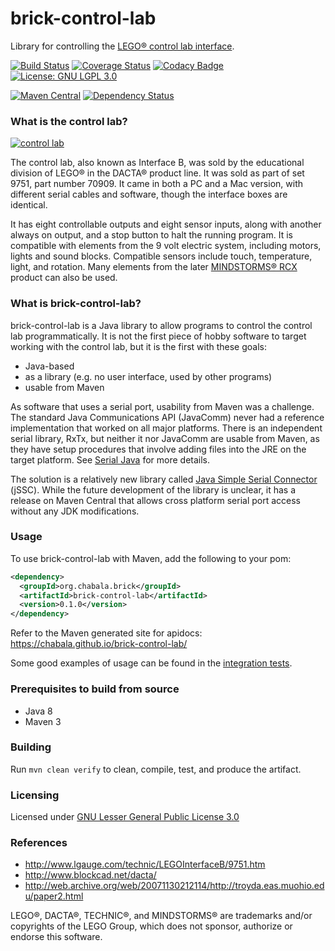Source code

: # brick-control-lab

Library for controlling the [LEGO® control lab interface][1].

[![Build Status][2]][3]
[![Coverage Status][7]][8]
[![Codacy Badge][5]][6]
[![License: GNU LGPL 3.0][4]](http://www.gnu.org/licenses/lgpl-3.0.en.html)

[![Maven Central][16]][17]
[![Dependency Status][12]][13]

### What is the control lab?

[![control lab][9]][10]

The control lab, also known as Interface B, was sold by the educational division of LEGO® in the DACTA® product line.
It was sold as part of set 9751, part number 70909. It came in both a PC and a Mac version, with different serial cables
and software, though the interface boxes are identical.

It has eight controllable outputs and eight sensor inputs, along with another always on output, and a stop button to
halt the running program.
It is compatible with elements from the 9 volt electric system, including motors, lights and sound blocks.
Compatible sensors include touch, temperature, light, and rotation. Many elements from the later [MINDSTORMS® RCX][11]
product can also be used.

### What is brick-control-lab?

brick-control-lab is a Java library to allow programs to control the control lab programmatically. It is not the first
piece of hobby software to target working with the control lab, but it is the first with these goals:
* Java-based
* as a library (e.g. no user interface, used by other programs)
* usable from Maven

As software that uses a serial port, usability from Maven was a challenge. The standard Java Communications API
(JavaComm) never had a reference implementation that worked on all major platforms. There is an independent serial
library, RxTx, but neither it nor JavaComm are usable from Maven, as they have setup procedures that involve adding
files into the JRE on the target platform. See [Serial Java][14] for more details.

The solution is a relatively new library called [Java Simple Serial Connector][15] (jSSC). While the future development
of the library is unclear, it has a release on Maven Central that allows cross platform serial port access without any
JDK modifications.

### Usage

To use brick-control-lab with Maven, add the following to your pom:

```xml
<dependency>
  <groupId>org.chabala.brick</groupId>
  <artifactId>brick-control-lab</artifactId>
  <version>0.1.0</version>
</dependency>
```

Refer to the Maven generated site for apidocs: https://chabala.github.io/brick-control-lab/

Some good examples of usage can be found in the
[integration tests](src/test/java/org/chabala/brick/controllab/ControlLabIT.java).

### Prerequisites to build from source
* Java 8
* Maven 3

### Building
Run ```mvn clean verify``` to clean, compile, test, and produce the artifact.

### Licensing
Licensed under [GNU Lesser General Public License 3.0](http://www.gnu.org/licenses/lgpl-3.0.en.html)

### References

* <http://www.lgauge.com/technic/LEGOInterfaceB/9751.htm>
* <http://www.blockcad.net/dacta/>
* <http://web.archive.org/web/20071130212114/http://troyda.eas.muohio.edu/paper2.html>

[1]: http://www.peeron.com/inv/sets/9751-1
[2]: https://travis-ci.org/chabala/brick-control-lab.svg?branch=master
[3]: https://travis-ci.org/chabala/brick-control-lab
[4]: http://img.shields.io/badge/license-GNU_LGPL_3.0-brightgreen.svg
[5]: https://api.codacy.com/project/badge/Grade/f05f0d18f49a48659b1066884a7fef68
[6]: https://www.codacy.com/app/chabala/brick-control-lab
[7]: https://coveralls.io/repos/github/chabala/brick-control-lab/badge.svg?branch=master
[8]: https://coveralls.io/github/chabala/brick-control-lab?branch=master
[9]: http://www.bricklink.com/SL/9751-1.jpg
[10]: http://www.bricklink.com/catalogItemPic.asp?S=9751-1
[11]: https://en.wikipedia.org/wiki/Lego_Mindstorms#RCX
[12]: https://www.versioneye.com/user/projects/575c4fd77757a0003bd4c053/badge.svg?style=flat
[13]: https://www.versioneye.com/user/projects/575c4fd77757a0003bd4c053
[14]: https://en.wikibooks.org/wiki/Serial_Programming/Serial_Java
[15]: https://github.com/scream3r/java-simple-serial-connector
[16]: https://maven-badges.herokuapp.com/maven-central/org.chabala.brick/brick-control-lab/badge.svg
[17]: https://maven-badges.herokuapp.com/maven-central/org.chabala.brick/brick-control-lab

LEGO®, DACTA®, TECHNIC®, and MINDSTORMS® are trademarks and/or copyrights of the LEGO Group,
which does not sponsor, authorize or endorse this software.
===
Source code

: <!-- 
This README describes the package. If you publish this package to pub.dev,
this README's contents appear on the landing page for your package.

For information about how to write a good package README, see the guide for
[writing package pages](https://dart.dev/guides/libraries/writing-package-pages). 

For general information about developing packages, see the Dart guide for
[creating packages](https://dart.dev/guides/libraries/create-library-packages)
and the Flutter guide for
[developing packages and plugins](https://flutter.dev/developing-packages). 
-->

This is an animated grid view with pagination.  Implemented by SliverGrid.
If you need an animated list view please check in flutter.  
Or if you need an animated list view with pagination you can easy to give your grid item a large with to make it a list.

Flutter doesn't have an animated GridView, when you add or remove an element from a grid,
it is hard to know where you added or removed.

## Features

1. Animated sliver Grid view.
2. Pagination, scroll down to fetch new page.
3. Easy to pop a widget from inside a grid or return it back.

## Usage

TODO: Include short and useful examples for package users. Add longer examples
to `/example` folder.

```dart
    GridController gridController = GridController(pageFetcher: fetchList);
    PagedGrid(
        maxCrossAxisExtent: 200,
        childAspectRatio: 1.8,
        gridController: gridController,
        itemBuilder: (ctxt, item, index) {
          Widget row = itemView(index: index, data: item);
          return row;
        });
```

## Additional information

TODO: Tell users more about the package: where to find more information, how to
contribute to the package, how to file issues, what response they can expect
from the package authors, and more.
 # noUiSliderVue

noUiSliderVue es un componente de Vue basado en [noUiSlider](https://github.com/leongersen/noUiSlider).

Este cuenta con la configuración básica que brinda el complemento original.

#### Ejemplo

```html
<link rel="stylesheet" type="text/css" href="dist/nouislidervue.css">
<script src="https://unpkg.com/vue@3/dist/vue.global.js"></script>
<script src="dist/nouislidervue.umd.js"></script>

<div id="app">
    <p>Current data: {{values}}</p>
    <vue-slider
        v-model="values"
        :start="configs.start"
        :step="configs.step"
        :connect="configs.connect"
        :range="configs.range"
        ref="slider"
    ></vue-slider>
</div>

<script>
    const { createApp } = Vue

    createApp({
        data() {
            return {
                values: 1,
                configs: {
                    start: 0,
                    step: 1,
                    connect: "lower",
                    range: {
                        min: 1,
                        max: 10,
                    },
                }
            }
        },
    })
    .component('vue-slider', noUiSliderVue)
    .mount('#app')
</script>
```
===
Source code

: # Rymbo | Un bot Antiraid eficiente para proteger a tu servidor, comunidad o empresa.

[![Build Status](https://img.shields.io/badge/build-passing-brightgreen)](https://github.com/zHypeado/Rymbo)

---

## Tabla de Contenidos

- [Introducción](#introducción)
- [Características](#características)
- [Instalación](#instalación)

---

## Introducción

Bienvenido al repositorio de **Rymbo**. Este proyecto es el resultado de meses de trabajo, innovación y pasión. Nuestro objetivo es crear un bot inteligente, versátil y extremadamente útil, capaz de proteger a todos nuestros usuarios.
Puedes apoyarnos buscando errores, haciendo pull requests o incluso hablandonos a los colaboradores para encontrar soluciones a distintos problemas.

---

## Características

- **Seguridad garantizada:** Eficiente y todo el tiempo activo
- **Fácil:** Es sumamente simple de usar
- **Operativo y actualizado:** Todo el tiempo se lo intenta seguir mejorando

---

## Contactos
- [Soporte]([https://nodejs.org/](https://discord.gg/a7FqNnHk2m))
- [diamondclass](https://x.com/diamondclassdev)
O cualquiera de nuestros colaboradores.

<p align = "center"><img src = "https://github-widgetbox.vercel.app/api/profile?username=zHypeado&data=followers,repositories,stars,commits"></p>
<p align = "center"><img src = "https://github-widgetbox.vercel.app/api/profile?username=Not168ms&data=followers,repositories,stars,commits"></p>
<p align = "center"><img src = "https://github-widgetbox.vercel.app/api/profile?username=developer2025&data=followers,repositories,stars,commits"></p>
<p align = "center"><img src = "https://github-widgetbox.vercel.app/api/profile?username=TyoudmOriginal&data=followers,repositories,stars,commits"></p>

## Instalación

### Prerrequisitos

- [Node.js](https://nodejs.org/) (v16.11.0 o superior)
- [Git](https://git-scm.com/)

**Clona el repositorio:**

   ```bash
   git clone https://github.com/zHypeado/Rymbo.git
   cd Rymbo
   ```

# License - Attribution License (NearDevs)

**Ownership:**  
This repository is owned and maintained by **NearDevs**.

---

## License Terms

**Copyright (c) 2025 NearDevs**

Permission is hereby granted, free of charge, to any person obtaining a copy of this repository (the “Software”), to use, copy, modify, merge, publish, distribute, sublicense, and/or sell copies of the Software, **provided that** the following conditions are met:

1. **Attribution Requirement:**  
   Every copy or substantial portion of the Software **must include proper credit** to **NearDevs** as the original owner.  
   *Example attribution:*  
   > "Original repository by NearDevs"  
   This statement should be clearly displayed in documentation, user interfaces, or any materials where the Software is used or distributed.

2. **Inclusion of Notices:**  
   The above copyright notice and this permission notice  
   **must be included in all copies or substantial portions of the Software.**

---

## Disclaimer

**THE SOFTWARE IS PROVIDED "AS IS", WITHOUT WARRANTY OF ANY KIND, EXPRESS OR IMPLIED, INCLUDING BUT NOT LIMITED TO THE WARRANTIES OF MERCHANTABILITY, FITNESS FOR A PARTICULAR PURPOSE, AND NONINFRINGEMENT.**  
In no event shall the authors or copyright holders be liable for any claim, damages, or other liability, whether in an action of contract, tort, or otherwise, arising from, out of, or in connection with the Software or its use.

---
===
-- EXERCISE REQUIREMENTS --
Above are several records. Count the lines among them that contain "branch" and give only the total.

-- OUTPUT OF THE EXERCISE --
3